● THE PROBLEM:
Below are some records. Copy every line in them that holds "temperatura".

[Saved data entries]
····················

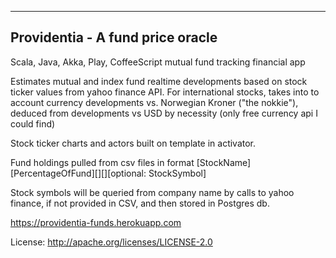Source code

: ---------------------------------
Providentia - A fund price oracle
---------------------------------

Scala, Java, Akka, Play, CoffeeScript mutual fund tracking financial app

Estimates mutual and index fund realtime developments based on stock ticker values
from yahoo finance API. For international stocks, takes into to account currency developments
vs. Norwegian Kroner ("the nokkie"), deduced from developments vs USD by necessity (only free currency api I could find)

Stock ticker charts and actors built on template in activator.

Fund holdings pulled from csv files in format [StockName][PercentageOfFund][][][optional: StockSymbol]

Stock symbols will be queried from company name by calls to yahoo finance, if not provided in CSV, and then
stored in Postgres db.

https://providentia-funds.herokuapp.com

License:
http://apache.org/licenses/LICENSE-2.0



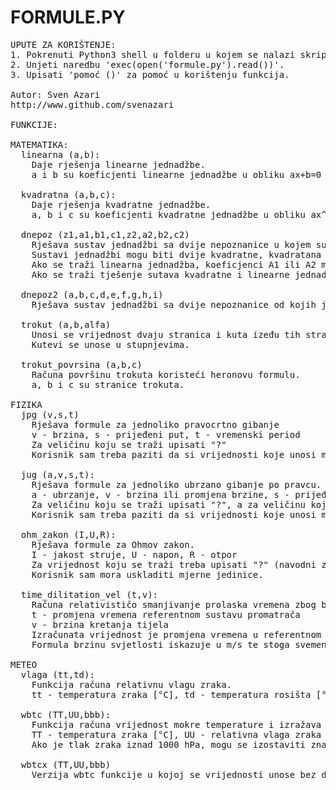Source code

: # FORMULE.PY
<pre>
UPUTE ZA KORIŠTENJE:
1. Pokrenuti Python3 shell u folderu u kojem se nalazi skripta.
2. Unjeti naredbu 'exec(open('formule.py').read())'.
3. Upisati 'pomoć ()' za pomoć u korištenju funkcija.

Autor: Sven Azari
http://www.github.com/svenazari

FUNKCIJE:

MATEMATIKA:  
  linearna (a,b):  
    Daje rješenja linearne jednadžbe.  
    a i b su koeficjenti linearne jednadžbe u obliku ax+b=0  
    
  kvadratna (a,b,c):  
    Daje rješenja kvadratne jednadžbe.  
    a, b i c su koeficjenti kvadratne jednadžbe u obliku ax^2+bx+c=0  
    
  dnepoz (z1,a1,b1,c1,z2,a2,b2,c2)
    Rješava sustav jednadžbi sa dvije nepoznanice u kojem su jednadžbe formata Zy=Ax^2+Bx+C.
    Sustavi jednadžbi mogu biti dvije kvadratne, kvadratana i linarna ili dvije linearne.
    Ako se traži linearna jednadžba, koeficjenci A1 ili A2 moraju biti 0.
    Ako se traži tješenje sutava kvadratne i linearne jednadžbe, prva jednadžba mora biti kvadratna, a druga linearna (A1 ne smije biti 0, a A2 mora biti 0).
    
  dnepoz2 (a,b,c,d,e,f,g,h,i)
    Rješava sustav jednadžbi sa dvije nepoznanice od kojih je prva jednadžba kvadratna jednadžba u formatu Ax^2+By^2+Cxy+Dx+Ey+F=0, a druga jednadžba je linearna u formatu Gy=Hx+I.
    
  trokut (a,b,alfa)  
    Unosi se vrijednost dvaju stranica i kuta izeđu tih stranica, a funkcija računa vrijednosti treće stranice i preostala dva kuta te ispisuje sve vrijednosti.
    Kutevi se unose u stupnjevima. 
    
  trokut_povrsina (a,b,c)
    Računa površinu trokuta koristeći heronovu formulu.
    a, b i c su stranice trokuta.

FIZIKA
  jpg (v,s,t)
    Rješava formule za jednoliko pravocrtno gibanje
    v - brzina, s - prijeđeni put, t - vremenski period
    Za veličinu koju se traži upisati "?"
    Korisnik sam treba paziti da si vrijednosti koje unosi međusobno odgovaraju po mjernim jedinicama. 
    
  jug (a,v,s,t):  
    Rješava formule za jednoliko ubrzano gibanje po pravcu.  
    a - ubrzanje, v - brzina ili promjena brzine, s - prijeđeni put ili promjena prijeđenog puta, t - vremenski period  
    Za veličinu koju se traži upisati "?", a za veličinu koja je nepoznata ili nije potrebna upisati "/" (navodni znakovi su potrebni). NPR., ako se želi izračunati ubrzanje, a poznate su promjena brzine (npr. 2) i promjena vremena (npr. 4) treba upisati: jug ("?",2,"/",4)  
    Korisnik sam treba paziti da si vrijednosti koje unosi međusobno odgovaraju po mjernim jedinicama.  

  ohm_zakon (I,U,R):
    Rješava formule za Ohmov zakon.
    I - jakost struje, U - napon, R - otpor
    Za vrijednost koju se traži treba upisati "?" (navodni znakovi su potrebi). NPR., ako se želi izračunati napon, potrebno je upisati ohm_zakon (2,"?",5)
    Korisnik sam mora uskladiti mjerne jedinice.

  time_dilitation_vel (t,v):
    Računa relativističo smanjivanje prolaska vremena zbog brzine kretanja.
    t - promjena vremena referentnom sustavu promatrača
    v - brzina kretanja tijela
    Izračunata vrijednost je promjena vremena u referentnom sustavu tijela koje se kreće. Izračunata vrijednost bit će u sekundama (s).
    Formula brzinu svjetlosti iskazuje u m/s te stoga svemenski interval mora biti u s, a brzina kretanja tijela mora biti u m/s.

METEO
  vlaga (tt,td):
    Funkcija računa relativnu vlagu zraka.
    tt - temperatura zraka [°C], td - temperatura rosišta [°C]

  wbtc (TT,UU,bbb):
    Funkcija računa vrijednost mokre temperature i izražava ju u °C.
    TT - temperatura zraka [°C], UU - relativna vlaga zraka [°C], bbb - tlak zraka na razini postaje [hPa]
    Ako je tlak zraka iznad 1000 hPa, mogu se izostaviti znamenke tisućica i stotica.
    
  wbtcx (TT,UU,bbb)
    Verzija wbtc funkcije u kojoj se vrijednosti unose bez decimalne točke.
</pre>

····················

● WRITTEN ANSWER:
    tt - temperatura zraka [°C], td - temperatura rosišta [°C]
    TT - temperatura zraka [°C], UU - relativna vlaga zraka [°C], bbb - tlak zraka na razini postaje [hPa]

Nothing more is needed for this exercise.